## INSTRUCTIONS FOR THE TASK
When you reach the line containing "It has a method" in the data below, reproduce it and every line that follows, exactly and without additions.

[[ DATA TO USE, beginning ]]

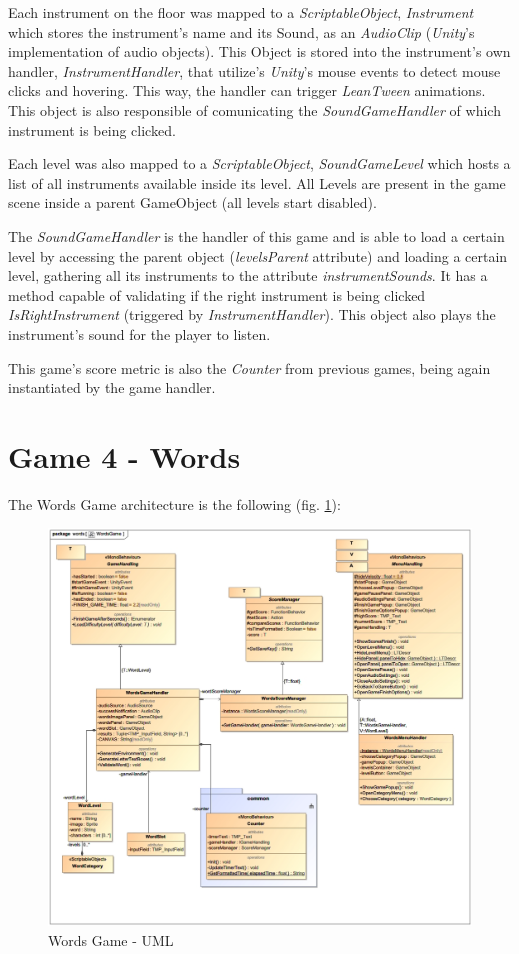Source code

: Each instrument on the floor was mapped to a \textit{ScriptableObject}, \textit{Instrument} which stores the instrument's name and its Sound, as an \textit{AudioClip} (\textit{Unity}'s implementation of audio objects). This Object is stored into the instrument's own handler, \textit{InstrumentHandler}, that utilize's \textit{Unity}'s mouse events to detect mouse clicks and hovering. This way, the handler can trigger \textit{LeanTween} animations. This object is also responsible of comunicating the \textit{SoundGameHandler} of which instrument is being clicked.

Each level was also mapped to a \textit{ScriptableObject}, \textit{SoundGameLevel} which hosts a list of all instruments available inside its level. All Levels are present in the game scene inside a parent GameObject (all levels start disabled).

The \textit{SoundGameHandler} is the handler of this game and is able to load a certain level by accessing the parent object (\textit{levelsParent} attribute) and loading a certain level, gathering all its instruments to the attribute \textit{instrumentSounds}.
It has a method capable of validating if the right instrument is being clicked \textit{IsRightInstrument} (triggered by \textit{InstrumentHandler}).
This object also plays the instrument's sound for the player to listen.

This game's score metric is also the \textit{Counter} from previous games, being again instantiated by the game handler.

\newpage
\section{Game 4 - Words}

The Words Game architecture is the following (fig. \ref*{fig:wordsGameArq}):

\begin{figure}[!h]
    \centering
    \includegraphics[scale=0.35]{Chapters/arq/WordsGame.jpg}
    \caption{Words Game - UML}
    \label{fig:wordsGameArq}
\end{figure}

[[ DATA TO USE, end ]]

## ANSWER TO THIS PROBLEM
It has a method capable of validating if the right instrument is being clicked \textit{IsRightInstrument} (triggered by \textit{InstrumentHandler}).
This object also plays the instrument's sound for the player to listen.

This game's score metric is also the \textit{Counter} from previous games, being again instantiated by the game handler.

\newpage
\section{Game 4 - Words}

The Words Game architecture is the following (fig. \ref*{fig:wordsGameArq}):

\begin{figure}[!h]
    \centering
    \includegraphics[scale=0.35]{Chapters/arq/WordsGame.jpg}
    \caption{Words Game - UML}
    \label{fig:wordsGameArq}
\end{figure}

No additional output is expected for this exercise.